_Work required_:
Omit all pictures. Reproduce exactly the lines from the first line of the records below through the line with "more than one".

_Information given_:
━━━━━━━━━━━━━━━━
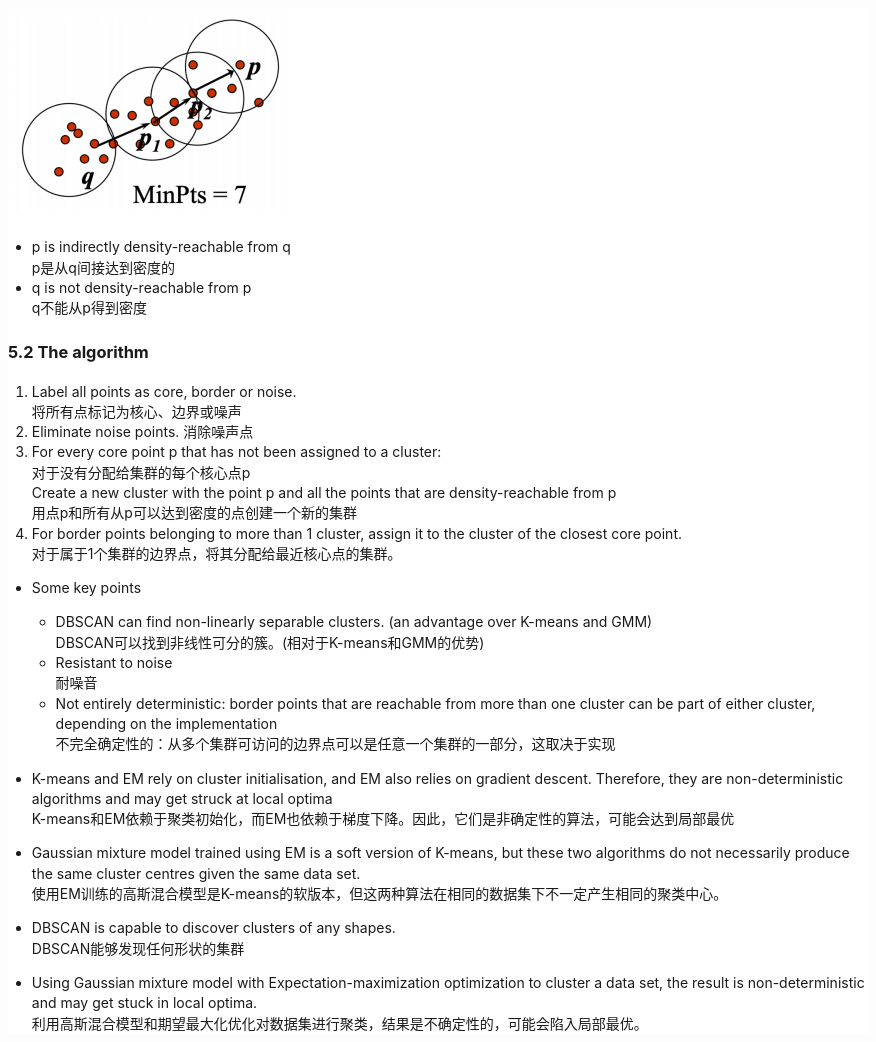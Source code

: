   ![DBSCAN_5.png](Images/DBSCAN_5.png)
  - p is indirectly density-reachable from q  
    p是从q间接达到密度的
  - q is not density-reachable from p  
    q不能从p得到密度

### 5.2 The algorithm

1. Label all points as core, border or noise.  
   将所有点标记为核心、边界或噪声
2. Eliminate noise points. 消除噪声点
3. For every core point p that has not been assigned to a cluster:  
   对于没有分配给集群的每个核心点p  
   Create a new cluster with the point p and all the points that are
   density-reachable from p  
   用点p和所有从p可以达到密度的点创建一个新的集群
4. For border points belonging to more than 1 cluster, assign it to the
   cluster of the closest core point.  
   对于属于1个集群的边界点，将其分配给最近核心点的集群。

- Some key points
  - DBSCAN can find non-linearly separable clusters. (an advantage over
    K-means and GMM)  
    DBSCAN可以找到非线性可分的簇。(相对于K-means和GMM的优势)
  - Resistant to noise  
    耐噪音
  - Not entirely deterministic: border points that are reachable from
    more than one cluster can be part of either cluster, depending on
    the implementation  
    不完全确定性的：从多个集群可访问的边界点可以是任意一个集群的一部分，这取决于实现

- K-means and EM rely on cluster initialisation, and EM also relies on
  gradient descent. Therefore, they are non-deterministic algorithms and
  may get struck at local optima  
  K-means和EM依赖于聚类初始化，而EM也依赖于梯度下降。因此，它们是非确定性的算法，可能会达到局部最优

- Gaussian mixture model trained using EM is a soft version of K-means,
  but these two algorithms do not necessarily produce the same cluster
  centres given the same data set.  
  使用EM训练的高斯混合模型是K-means的软版本，但这两种算法在相同的数据集下不一定产生相同的聚类中心。
- DBSCAN is capable to discover clusters of any shapes.  
  DBSCAN能够发现任何形状的集群
- Using Gaussian mixture model with Expectation-maximization
  optimization to cluster a data set, the result is non-deterministic
  and may get stuck in local optima.  
  利用高斯混合模型和期望最大化优化对数据集进行聚类，结果是不确定性的，可能会陷入局部最优。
━━━━━━━━━━━━━━━━
_Answer below_:
Source code

:   ![DBSCAN_5.png](Images/DBSCAN_5.png)
  - p is indirectly density-reachable from q  
    p是从q间接达到密度的
  - q is not density-reachable from p  
    q不能从p得到密度

### 5.2 The algorithm

1. Label all points as core, border or noise.  
   将所有点标记为核心、边界或噪声
2. Eliminate noise points. 消除噪声点
3. For every core point p that has not been assigned to a cluster:  
   对于没有分配给集群的每个核心点p  
   Create a new cluster with the point p and all the points that are
   density-reachable from p  
   用点p和所有从p可以达到密度的点创建一个新的集群
4. For border points belonging to more than 1 cluster, assign it to the
   cluster of the closest core point.  
   对于属于1个集群的边界点，将其分配给最近核心点的集群。

- Some key points
  - DBSCAN can find non-linearly separable clusters. (an advantage over
    K-means and GMM)  
    DBSCAN可以找到非线性可分的簇。(相对于K-means和GMM的优势)
  - Resistant to noise  
    耐噪音
  - Not entirely deterministic: border points that are reachable from
    more than one cluster can be part of either cluster, depending on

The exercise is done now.